The year we got married, we were invited to ten weddings. We couldn’t attend all of them. Some clashed with each other and a couple clashed with our honeymoon. Having married a little later in life, we hoped a baby would come along fairly soon. Inevitably, two and a half years later, we received Christmas cards from friends and family, who had married the same year as us, with extra names at the bottom or sometimes “and the bump”. Sadly, it hadn’t happened for us. We tried not to worry and we prayed a lot.
We received Christmas cards from friends and family, who had married the same year as us, with extra names at the bottom or sometimes “and the bump”.
We sought medical advice and were soon told that it wasn’t impossible for us to have a baby, but that we had a reduced chance. Our prayers continued as we sought advice from our vicar and a Christian GP friend from our church. Medical intervention could assist us, but what was the right thing to do in God’s eyes?
Years went by, we took medical intervention as far as we felt able to as Christians, but I was still the barren woman. I knew that God had never promised me a baby, but the sadness was overwhelming and I couldn’t understand why God didn’t take it away. It was one thing to know that God had allowed this to happen, but another to consider why He wouldn’t stop the pain? We prayed for God’s wisdom and began to feel that adoption was the right thing for us to pursue. It was a slow process, but two years later we adopted our first little boy and, three years after that, our second. Our children can be very challenging, because of things that happened to them in the past, but we love them and we believe that God always knew these two were going to be our boys. They are our children. Despite this, the desire to have a birth child didn’t leave me. The sadness didn’t get any better and I still didn’t understand why God hadn’t taken it away.

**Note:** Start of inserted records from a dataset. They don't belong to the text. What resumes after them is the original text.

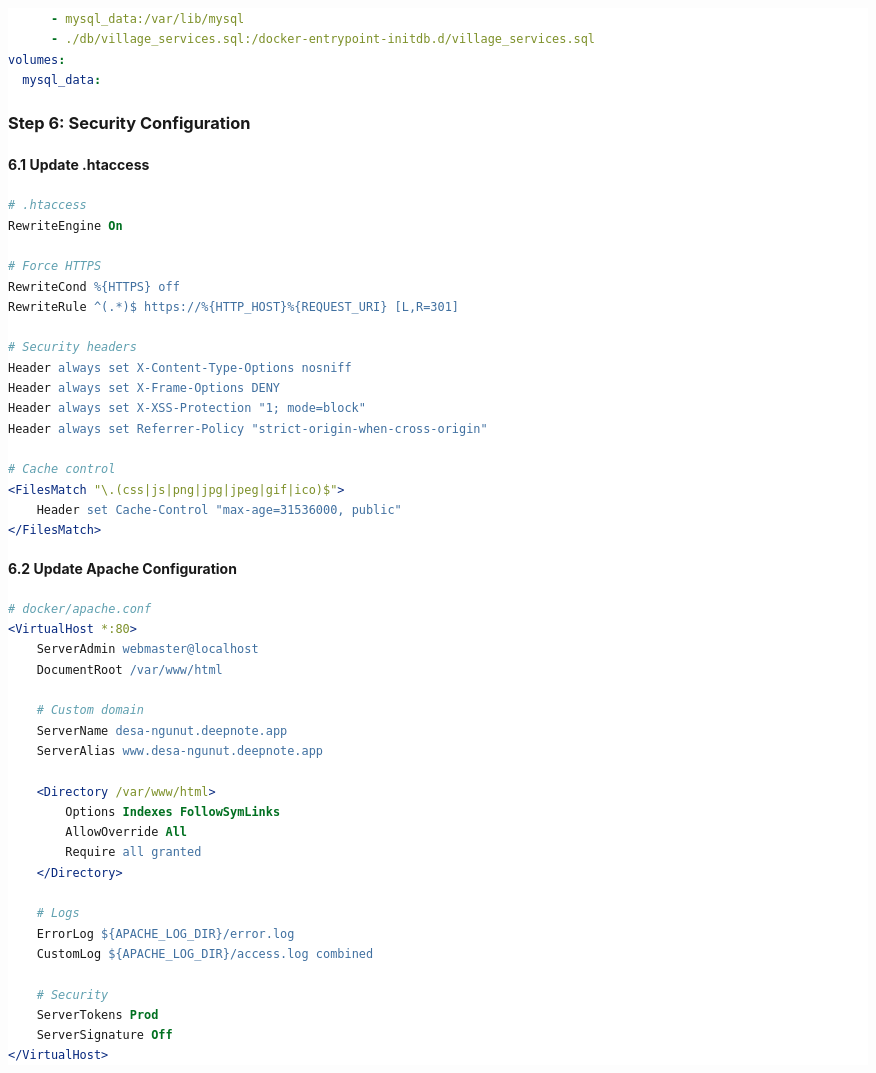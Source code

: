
 ```yaml
      - mysql_data:/var/lib/mysql
      - ./db/village_services.sql:/docker-entrypoint-initdb.d/village_services.sql
volumes:
  mysql_data:
```

### **Step 6: Security Configuration**

#### **6.1 Update .htaccess**
```apache
# .htaccess
RewriteEngine On

# Force HTTPS
RewriteCond %{HTTPS} off
RewriteRule ^(.*)$ https://%{HTTP_HOST}%{REQUEST_URI} [L,R=301]

# Security headers
Header always set X-Content-Type-Options nosniff
Header always set X-Frame-Options DENY
Header always set X-XSS-Protection "1; mode=block"
Header always set Referrer-Policy "strict-origin-when-cross-origin"

# Cache control
<FilesMatch "\.(css|js|png|jpg|jpeg|gif|ico)$">
    Header set Cache-Control "max-age=31536000, public"
</FilesMatch>
```

#### **6.2 Update Apache Configuration**
```apache
# docker/apache.conf
<VirtualHost *:80>
    ServerAdmin webmaster@localhost
    DocumentRoot /var/www/html
    
    # Custom domain
    ServerName desa-ngunut.deepnote.app
    ServerAlias www.desa-ngunut.deepnote.app
    
    <Directory /var/www/html>
        Options Indexes FollowSymLinks
        AllowOverride All
        Require all granted
    </Directory>
    
    # Logs
    ErrorLog ${APACHE_LOG_DIR}/error.log
    CustomLog ${APACHE_LOG_DIR}/access.log combined
    
    # Security
    ServerTokens Prod
    ServerSignature Off
</VirtualHost>
```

The desire to have a birth child didn’t leave me. The sadness didn’t get any better and I still didn’t understand why God hadn’t taken it away.
When my sister had a baby, I felt jealous. At my lowest point I considered harming myself. I turned to prayer again. And that was when it hit me. My faith had helped me. My faith may not have taken away those feelings which were, after all, very natural, but it had given me a reason to keep going through it all. Jesus Christ had given up everything, come to earth to live and die a terrible death on a cross, to save me, to save us all. He was my reason to keep going. I lived to love and to serve Him and He had given me some important jobs to do, not least to support my husband in ministry and to help bring up our boys to the best of my ability. Looking back, God had always given me a reason to keep going, serving at church, being part of a home group, running the church youth group, being a wife, a daughter, a sister and, eventually, a mother. I could go on. God never said life would be easy, but my faith did get me through those years.
Six years later, I attended a healing service at the church where my husband was coming towards the end of his curacy. I asked for healing for the sadness, whilst acknowledging that those feelings were very natural. From the moment I said “Amen”, the sadness changed. It was as if those feelings went into a box in my head, very real and still present. Now, I only had to open the box if I wanted to. For that I am very grateful to God, but I still don’t doubt that it was my faith that got me through that very hard time in my life.